Plain-text document sources
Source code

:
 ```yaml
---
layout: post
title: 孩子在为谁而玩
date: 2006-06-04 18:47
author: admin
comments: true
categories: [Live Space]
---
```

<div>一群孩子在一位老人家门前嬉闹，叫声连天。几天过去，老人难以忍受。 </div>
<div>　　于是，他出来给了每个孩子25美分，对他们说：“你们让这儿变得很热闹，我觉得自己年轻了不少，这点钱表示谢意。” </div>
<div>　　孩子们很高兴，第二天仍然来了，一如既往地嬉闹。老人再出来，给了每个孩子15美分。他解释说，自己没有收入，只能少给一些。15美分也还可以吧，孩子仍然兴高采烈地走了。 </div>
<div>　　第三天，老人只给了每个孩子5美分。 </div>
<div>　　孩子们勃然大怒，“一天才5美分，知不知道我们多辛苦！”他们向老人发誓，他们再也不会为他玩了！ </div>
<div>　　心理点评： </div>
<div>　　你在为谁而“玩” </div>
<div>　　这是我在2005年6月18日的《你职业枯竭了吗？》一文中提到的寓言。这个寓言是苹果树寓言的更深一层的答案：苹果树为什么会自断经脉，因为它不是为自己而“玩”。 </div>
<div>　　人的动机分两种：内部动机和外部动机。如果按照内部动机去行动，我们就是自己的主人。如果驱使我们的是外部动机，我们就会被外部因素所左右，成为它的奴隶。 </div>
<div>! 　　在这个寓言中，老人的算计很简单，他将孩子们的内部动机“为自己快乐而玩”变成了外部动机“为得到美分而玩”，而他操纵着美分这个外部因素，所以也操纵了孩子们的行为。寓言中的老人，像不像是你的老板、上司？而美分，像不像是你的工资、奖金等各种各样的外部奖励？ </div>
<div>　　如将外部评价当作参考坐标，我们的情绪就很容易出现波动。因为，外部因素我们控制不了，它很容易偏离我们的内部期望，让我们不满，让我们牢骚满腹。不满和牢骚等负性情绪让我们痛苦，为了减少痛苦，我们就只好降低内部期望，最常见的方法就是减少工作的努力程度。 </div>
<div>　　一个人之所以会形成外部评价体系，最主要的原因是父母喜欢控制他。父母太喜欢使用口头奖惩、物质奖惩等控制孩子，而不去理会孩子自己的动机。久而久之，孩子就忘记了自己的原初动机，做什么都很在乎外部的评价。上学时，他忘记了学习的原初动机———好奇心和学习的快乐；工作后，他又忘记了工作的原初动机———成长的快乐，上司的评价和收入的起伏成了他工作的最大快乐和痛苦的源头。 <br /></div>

- _Problem to work on_
Your task is to reproduce exactly the lines that begin with the one containing "<div>　　如将外部评价当" and continue to the end of the data, both ends included.

- _Written solution_
<div>　　如将外部评价当作参考坐标，我们的情绪就很容易出现波动。因为，外部因素我们控制不了，它很容易偏离我们的内部期望，让我们不满，让我们牢骚满腹。不满和牢骚等负性情绪让我们痛苦，为了减少痛苦，我们就只好降低内部期望，最常见的方法就是减少工作的努力程度。 </div>
<div>　　一个人之所以会形成外部评价体系，最主要的原因是父母喜欢控制他。父母太喜欢使用口头奖惩、物质奖惩等控制孩子，而不去理会孩子自己的动机。久而久之，孩子就忘记了自己的原初动机，做什么都很在乎外部的评价。上学时，他忘记了学习的原初动机———好奇心和学习的快乐；工作后，他又忘记了工作的原初动机———成长的快乐，上司的评价和收入的起伏成了他工作的最大快乐和痛苦的源头。 <br /></div>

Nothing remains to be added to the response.